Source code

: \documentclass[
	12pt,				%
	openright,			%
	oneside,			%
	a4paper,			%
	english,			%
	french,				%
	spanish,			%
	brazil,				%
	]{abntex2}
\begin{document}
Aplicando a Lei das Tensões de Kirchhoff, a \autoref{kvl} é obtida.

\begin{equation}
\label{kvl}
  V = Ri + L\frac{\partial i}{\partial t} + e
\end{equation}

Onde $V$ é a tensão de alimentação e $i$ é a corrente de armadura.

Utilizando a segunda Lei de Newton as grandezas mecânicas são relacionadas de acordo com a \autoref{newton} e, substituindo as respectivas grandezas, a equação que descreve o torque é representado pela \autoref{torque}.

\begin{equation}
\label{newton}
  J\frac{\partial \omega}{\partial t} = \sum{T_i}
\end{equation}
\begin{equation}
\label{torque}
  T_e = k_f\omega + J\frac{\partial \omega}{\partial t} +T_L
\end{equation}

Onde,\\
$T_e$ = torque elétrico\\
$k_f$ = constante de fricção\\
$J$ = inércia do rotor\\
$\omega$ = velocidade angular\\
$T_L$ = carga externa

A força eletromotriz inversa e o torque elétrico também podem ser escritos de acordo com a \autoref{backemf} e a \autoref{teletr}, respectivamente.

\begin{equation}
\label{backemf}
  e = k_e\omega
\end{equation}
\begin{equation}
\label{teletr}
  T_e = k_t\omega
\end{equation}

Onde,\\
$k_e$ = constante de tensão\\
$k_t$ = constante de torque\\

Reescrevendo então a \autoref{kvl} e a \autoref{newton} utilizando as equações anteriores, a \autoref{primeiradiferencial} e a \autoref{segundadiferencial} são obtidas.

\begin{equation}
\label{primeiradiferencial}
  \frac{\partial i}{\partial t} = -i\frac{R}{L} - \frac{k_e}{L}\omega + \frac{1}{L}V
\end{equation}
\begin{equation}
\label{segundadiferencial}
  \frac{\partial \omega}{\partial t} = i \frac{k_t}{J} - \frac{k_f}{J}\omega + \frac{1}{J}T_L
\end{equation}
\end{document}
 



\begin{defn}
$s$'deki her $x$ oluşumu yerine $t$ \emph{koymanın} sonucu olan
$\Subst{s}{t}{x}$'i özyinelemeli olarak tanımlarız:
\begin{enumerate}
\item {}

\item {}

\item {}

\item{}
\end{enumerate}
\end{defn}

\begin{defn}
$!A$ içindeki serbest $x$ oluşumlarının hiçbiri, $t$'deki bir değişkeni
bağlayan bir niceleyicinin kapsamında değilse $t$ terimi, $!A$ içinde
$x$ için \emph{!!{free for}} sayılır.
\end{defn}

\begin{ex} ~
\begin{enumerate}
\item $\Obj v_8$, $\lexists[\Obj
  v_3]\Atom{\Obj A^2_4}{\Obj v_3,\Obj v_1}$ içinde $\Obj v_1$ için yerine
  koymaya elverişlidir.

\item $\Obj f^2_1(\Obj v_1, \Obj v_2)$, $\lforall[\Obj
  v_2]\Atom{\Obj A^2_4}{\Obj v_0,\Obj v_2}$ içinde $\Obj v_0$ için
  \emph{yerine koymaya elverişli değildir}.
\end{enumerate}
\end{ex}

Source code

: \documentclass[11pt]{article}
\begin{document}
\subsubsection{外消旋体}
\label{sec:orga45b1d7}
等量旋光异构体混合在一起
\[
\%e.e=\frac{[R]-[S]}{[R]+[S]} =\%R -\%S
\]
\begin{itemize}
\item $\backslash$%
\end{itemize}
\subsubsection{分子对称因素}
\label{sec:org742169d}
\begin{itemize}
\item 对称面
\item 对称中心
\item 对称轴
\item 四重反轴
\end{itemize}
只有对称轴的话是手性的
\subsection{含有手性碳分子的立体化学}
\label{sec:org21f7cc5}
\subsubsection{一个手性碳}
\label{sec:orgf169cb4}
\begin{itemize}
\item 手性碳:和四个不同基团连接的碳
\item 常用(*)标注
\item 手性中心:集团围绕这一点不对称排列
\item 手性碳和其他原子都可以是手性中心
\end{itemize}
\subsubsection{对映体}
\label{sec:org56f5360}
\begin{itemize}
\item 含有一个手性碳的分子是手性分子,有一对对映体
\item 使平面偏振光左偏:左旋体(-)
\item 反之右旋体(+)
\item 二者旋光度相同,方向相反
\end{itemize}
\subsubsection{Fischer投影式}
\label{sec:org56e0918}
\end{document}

ABOUT THIS TASK:
For the string "primeiradiferencial", show each line of the entries above where it occurs.

WRITTEN RESPONSE:
Reescrevendo então a \autoref{kvl} e a \autoref{newton} utilizando as equações anteriores, a \autoref{primeiradiferencial} e a \autoref{segundadiferencial} são obtidas.
\label{primeiradiferencial}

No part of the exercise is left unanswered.